Jared Holt of the Atlantic Council's Digital Forensic Research Lab found that "conspiracy theories, disinformation and outright lies about the results of the election" filled alt-right sites like Parler, TheDonald and Gab following the election. On the day of the riots, traffic on the Gab and TheDonald hit record highs. Gab CEO Andrew Torba said that the site's traffic went up 40% on Wednesday. More than 80% of the posts on TheDonald that discussed the riots were met with further calls for violence. Calls for chaos were not limited to alt-right sites, they also spread to mainstream platforms.

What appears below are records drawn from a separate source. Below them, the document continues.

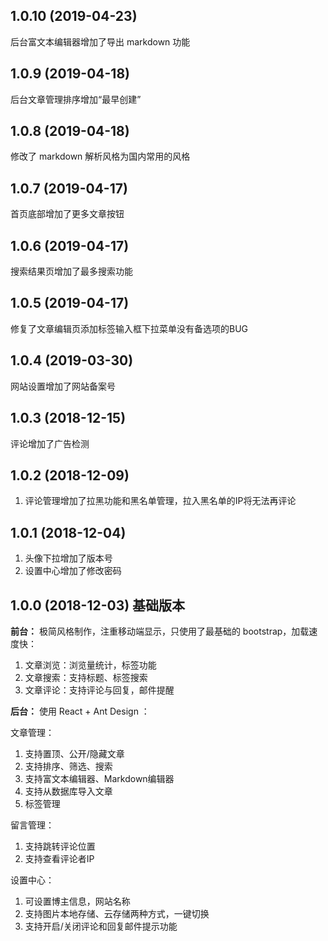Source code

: ## 1.0.10 (2019-04-23)

后台富文本编辑器增加了导出 markdown 功能

## 1.0.9 (2019-04-18)

后台文章管理排序增加“最早创建”

## 1.0.8 (2019-04-18)

修改了 markdown 解析风格为国内常用的风格

## 1.0.7 (2019-04-17)

首页底部增加了更多文章按钮

## 1.0.6 (2019-04-17)

搜索结果页增加了最多搜索功能

## 1.0.5 (2019-04-17)

修复了文章编辑页添加标签输入框下拉菜单没有备选项的BUG

## 1.0.4 (2019-03-30)

网站设置增加了网站备案号

## 1.0.3 (2018-12-15)

评论增加了广告检测

## 1.0.2 (2018-12-09)

1. 评论管理增加了拉黑功能和黑名单管理，拉入黑名单的IP将无法再评论

## 1.0.1 (2018-12-04)

1. 头像下拉增加了版本号
2. 设置中心增加了修改密码

## 1.0.0 (2018-12-03) 基础版本

**前台：** 极简风格制作，注重移动端显示，只使用了最基础的 bootstrap，加载速度快：

1. 文章浏览：浏览量统计，标签功能
2. 文章搜索：支持标题、标签搜索
3. 文章评论：支持评论与回复，邮件提醒

**后台：** 使用 React + Ant Design ：

文章管理：

1. 支持置顶、公开/隐藏文章
2. 支持排序、筛选、搜索
3. 支持富文本编辑器、Markdown编辑器
4. 支持从数据库导入文章
5. 标签管理

留言管理：

1. 支持跳转评论位置
2. 支持查看评论者IP

设置中心：

1. 可设置博主信息，网站名称
2. 支持图片本地存储、云存储两种方式，一键切换
3. 支持开启/关闭评论和回复邮件提示功能
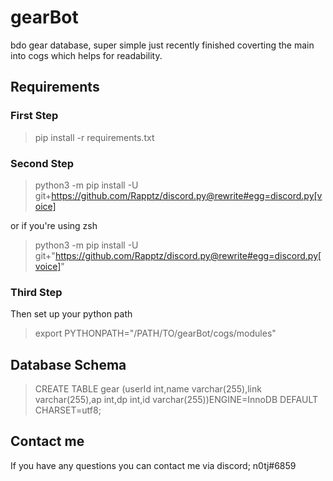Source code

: # gearBot
bdo gear database, super simple just recently finished coverting the main into cogs which helps for readability.

## Requirements

### First Step
> pip install -r requirements.txt

### Second Step
> python3 -m pip install -U git+https://github.com/Rapptz/discord.py@rewrite#egg=discord.py[voice]

or if you're using zsh

> python3 -m pip install -U git+"https://github.com/Rapptz/discord.py@rewrite#egg=discord.py[voice]"

### Third Step
Then set up your python path

> export PYTHONPATH="/PATH/TO/gearBot/cogs/modules"

## Database Schema

> CREATE TABLE gear (userId int,name varchar(255),link varchar(255),ap int,dp int,id varchar(255))ENGINE=InnoDB DEFAULT CHARSET=utf8;

## Contact me
If you have any questions you can contact me via discord; n0tj#6859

Advance Democracy found nearly 1,500 tweets from QAnon related that contained threats of violence involving the Capitol.
Tensions began to rise as the President doubled down on his various conspiracy theories. Things took an unprecedented turn as Vice President Mike Pence attempted to separate himself from the actions of his former running mate. With the Trump administration falling out, online users started plotting attacks on the Capitol and Black Lives Matter protesters. However, the lack of large, public Black Lives Matter protests redirected anger toward the Capitol.
"There was discussion specifically of overwhelming police with large crowds and doing that in order to violate laws against carrying weapons and against entering federal buildings," Holt said.
"[There were] discussions to do exactly what we saw [Wednesday]. This was an idea that was fomenting and spreading and shared approvingly between users in these extremist communities that we've been watching."
With the Inauguration set to take place in less than two weeks, local and federal officials are preparing for the worst to happen.
"We're obviously concerned. I think we as Americans have to ask ourselves, is this going to be a new normal in America?" Washington, D.C. Mayor Muriel Bowser asked.
In addition, the FBI is looking into a number of crimes that were committed on Wednesday. The Capitol Police Department is also making changes to its leadership.